# How to make data and influence people

This short course is intended to get you up and running on how to get any data you want.
Our focus here is on downloading and scraping files from EDGAR, but it extends to any dataset on the web (or off).

**Overview**

  1. [Installing your Environment](#Installing-your-Environment)
     1. [Downloading Anaconda](#Downloading)
     1. [Installing Anaconda](#Installing)
     1. [Installing Git](#Installing-Git)
  1. [Testing things](#Testing-things)
  1. [Setting up your Environment](#Setting-up-your-Environment)
  1. [Extra Credit](#Extra-Credit)

## Installing your Environment
These instructions will set you up with a computer that is ready to download all the data!

### Jargon

Before we start installing, let's introduce some jargon.
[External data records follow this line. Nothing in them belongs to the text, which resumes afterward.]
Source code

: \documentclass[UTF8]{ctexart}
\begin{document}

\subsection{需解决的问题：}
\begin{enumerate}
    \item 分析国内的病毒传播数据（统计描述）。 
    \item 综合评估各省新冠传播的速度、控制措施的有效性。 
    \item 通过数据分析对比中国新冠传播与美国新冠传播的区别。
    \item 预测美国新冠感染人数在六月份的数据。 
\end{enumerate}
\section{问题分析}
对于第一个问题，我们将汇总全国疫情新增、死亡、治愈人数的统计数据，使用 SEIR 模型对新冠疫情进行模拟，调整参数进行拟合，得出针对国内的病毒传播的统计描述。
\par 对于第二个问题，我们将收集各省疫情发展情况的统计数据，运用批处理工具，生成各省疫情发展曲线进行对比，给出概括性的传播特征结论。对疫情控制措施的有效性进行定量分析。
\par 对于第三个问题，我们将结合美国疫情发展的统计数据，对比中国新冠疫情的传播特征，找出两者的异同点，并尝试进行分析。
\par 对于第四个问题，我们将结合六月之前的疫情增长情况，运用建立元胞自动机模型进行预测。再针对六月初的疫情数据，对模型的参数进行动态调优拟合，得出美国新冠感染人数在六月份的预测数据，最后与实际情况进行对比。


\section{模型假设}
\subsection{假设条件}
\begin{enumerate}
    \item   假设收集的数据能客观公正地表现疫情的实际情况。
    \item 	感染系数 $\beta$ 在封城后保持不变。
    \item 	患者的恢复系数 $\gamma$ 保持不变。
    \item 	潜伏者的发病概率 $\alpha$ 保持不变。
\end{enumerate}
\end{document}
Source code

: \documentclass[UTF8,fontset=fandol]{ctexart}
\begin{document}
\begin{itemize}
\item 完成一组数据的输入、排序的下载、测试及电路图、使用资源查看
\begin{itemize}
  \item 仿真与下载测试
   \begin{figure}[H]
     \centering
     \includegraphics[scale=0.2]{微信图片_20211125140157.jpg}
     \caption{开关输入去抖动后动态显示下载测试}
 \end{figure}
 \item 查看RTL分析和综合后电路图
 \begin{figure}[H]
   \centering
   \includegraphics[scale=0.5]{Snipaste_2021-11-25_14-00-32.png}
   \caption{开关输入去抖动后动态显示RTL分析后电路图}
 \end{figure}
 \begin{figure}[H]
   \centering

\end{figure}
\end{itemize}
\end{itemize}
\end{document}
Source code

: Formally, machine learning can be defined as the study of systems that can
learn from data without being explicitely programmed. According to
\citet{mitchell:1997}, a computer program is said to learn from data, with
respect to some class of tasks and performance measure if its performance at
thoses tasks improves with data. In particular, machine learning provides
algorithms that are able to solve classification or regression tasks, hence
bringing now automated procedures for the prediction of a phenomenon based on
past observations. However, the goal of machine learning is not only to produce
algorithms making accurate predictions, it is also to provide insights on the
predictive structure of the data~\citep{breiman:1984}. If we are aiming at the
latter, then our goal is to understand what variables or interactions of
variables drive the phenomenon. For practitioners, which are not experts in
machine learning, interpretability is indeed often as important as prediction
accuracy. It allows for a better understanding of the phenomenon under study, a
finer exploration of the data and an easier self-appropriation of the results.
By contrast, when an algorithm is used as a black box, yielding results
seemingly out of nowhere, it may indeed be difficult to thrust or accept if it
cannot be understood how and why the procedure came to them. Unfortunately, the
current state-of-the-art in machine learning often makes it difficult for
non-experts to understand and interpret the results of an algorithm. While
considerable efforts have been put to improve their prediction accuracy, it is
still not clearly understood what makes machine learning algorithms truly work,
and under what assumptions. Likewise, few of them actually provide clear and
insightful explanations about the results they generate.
**terminal**: A text-entry method of controlling your computer. We use this to run python programs, because a .py file isn't like an executable (.exe) you can just double-click on and run. Well it can be, but that's for another day.
   - If you use a Windows computer, I suggest you use [PowerShell](https://github.com/PowerShell/PowerShell) as your terminal.
   - If you use macOS, I suggest you use [iTerm2](https://www.iterm2.com/) as your terminal.
   - If you use Linux, you don't need my advice.
   
**Python**: The best language to program in, in my naive opinion. It is not a compiled language, meaning you don't need to know anything fancy to run it, other than typing `python program.py` into your *terminal*.

**Anaconda**: a huge `.exe` file you can download from [here](https://www.anaconda.com/distribution/), which contains *Python*, but also every library that you might ever find useful for data-science work.

**conda**: a *Python* program you run from your *terminal*, which installs packages for you.

**pip**: Same as conda, but harder to use and covering a broader set of packages.

**git**: A way of saving off versions of your code over time. Integrated into [github](https://github.com), which allows for public sharing of really anything, but usually code (WARNING: also an instant trigger word for Brian Cadman).

### Downloading

We will be installing [Anaconda](https://www.anaconda.com/distribution/) Python, and then some specific libraries to help us get EDGAR documents a bit more easily.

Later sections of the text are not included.